--- START ---
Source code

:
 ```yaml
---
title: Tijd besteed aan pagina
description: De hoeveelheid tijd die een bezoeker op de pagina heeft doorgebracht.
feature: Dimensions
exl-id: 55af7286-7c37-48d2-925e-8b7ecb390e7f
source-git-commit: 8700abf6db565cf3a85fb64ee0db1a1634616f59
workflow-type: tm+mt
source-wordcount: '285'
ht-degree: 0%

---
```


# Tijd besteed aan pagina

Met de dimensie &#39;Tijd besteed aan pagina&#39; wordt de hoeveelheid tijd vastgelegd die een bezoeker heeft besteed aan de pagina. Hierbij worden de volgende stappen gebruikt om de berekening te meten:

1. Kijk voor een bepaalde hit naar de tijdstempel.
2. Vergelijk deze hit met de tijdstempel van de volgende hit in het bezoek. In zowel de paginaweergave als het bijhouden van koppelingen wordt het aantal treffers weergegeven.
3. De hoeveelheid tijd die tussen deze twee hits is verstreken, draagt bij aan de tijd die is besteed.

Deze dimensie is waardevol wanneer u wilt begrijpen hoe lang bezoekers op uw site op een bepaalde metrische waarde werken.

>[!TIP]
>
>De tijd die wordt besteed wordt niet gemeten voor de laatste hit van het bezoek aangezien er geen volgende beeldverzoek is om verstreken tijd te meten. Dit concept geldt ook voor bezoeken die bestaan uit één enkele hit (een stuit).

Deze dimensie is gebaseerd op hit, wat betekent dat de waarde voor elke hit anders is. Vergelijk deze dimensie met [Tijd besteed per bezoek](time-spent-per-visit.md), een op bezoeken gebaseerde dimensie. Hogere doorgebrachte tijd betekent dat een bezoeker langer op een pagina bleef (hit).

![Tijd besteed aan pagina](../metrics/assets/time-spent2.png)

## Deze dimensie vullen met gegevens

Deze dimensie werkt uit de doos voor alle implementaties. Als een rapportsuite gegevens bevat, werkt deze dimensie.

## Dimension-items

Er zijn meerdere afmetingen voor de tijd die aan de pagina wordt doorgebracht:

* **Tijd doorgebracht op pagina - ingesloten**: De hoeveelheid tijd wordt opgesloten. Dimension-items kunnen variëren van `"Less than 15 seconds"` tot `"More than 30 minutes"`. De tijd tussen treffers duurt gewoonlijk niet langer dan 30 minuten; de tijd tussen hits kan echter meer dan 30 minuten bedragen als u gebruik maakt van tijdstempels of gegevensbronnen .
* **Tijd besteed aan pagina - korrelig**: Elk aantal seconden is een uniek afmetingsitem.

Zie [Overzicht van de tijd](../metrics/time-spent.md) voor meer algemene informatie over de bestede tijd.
--- END ---
ACTION ITEM: The answer must hold only the lines from the first line of the data through the line bearing "# Tijd besteed aan pagina", returned exactly.

COMPLETED TASK:
Source code

:
 ```yaml
---
title: Tijd besteed aan pagina
description: De hoeveelheid tijd die een bezoeker op de pagina heeft doorgebracht.
feature: Dimensions
exl-id: 55af7286-7c37-48d2-925e-8b7ecb390e7f
source-git-commit: 8700abf6db565cf3a85fb64ee0db1a1634616f59
workflow-type: tm+mt
source-wordcount: '285'
ht-degree: 0%

---
```


# Tijd besteed aan pagina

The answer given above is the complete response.